Marini: dal mancato rinnovo con HRC e l’imminente approdo in KTM Tech3, fino al rapporto profondo con il padre.

Luca Marini, secondo quando detto da Moto.it, ha tracciato un bilancio lucido del suo percorso agonistico e umano, toccando temi come le dinamiche interne alla Honda, l’importanza del supporto psicologico e il vero significato della paura per un pilota.
Il rapporto con Honda è giunto alla fine: “In Honda c’è stato un cambio di ruoli e un dilazionarsi dei tempi. I tre anni in HRC sono stati una grande esperienza, mi sono divertito molto.” Parole che sanno di un vissuto importante nonostante le evidenti difficoltà tecniche del progetto giapponese. Ora lo attende la RC16, una sfida che richiederà un nuovo adattamento ma che promette un gran potenziale
Uno dei passaggi più intimi dell’intervista ha riguardato l’aspetto mentale delle corse. Alla domanda su quale fosse il contrario della parola paura, Marini ha risposto con grande maturità: “Mio padre fa lo psicologo, quindi so quanto è importante la psicologia. Ci vediamo poco io e lui, purtroppo è malato. Grammaticalmente? Non so, coraggio. Sennò la paura c’è, c’è sempre, c’è in determinate cose della vita in generale, quindi devi solamente saperci avere a che fare, gestirla nel modo migliore possibile, che sia un qualcosa che ti dia anche una spinta, non è una cosa solamente da eliminare, è una cosa che nell’essere umano è innata e che può essere utilizzata in maniera corretta.”

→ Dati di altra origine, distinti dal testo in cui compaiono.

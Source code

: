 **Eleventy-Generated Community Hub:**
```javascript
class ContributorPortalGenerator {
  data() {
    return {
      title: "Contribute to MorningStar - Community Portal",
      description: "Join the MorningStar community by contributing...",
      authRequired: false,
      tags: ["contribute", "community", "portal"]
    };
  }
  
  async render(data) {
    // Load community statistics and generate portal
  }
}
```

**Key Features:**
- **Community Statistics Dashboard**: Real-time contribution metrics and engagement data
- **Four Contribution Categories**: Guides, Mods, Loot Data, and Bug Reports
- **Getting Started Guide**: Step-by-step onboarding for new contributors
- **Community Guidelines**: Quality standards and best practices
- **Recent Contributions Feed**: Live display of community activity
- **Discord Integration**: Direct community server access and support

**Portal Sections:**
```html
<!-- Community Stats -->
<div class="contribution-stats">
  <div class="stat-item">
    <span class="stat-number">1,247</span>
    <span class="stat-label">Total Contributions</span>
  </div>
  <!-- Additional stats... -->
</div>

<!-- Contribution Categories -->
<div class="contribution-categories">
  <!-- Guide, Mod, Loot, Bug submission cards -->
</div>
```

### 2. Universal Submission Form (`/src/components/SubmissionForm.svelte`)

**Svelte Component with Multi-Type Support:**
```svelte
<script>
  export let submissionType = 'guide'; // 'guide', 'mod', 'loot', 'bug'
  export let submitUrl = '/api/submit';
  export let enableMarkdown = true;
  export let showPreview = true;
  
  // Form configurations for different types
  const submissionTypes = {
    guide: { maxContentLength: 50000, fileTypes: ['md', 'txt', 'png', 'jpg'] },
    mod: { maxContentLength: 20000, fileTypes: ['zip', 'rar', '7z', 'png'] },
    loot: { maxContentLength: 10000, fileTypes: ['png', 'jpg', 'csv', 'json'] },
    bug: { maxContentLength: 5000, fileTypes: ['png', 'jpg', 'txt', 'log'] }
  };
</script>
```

Quanto è importante avere il controllo in un team Factory?
“Ovviamente prima cosa è un sogno ed è un grande obiettivo perché è bello avere la responsabilità, avere una determinata squadra di persone, di ingegneri che lavorano per te insieme a te e che ti ascoltano cercando di andare tutti nella stessa direzione, perché l’obiettivo di tutti è sempre quello di vincere.”
Essere un pilota ufficiale cambia profondamente l’approccio alla pista, specialmente lontano dai riflettori della domenica: “Lavorare per una squadra ufficiale comporta non solo delle responsabilità, ma proprio un metodo di lavoro leggermente diverso delle volte, molto di più nei test che durante il weekend di gara. Però mi piace molto, è stata una grande esperienza e mi sono divertito molto in questi anni.”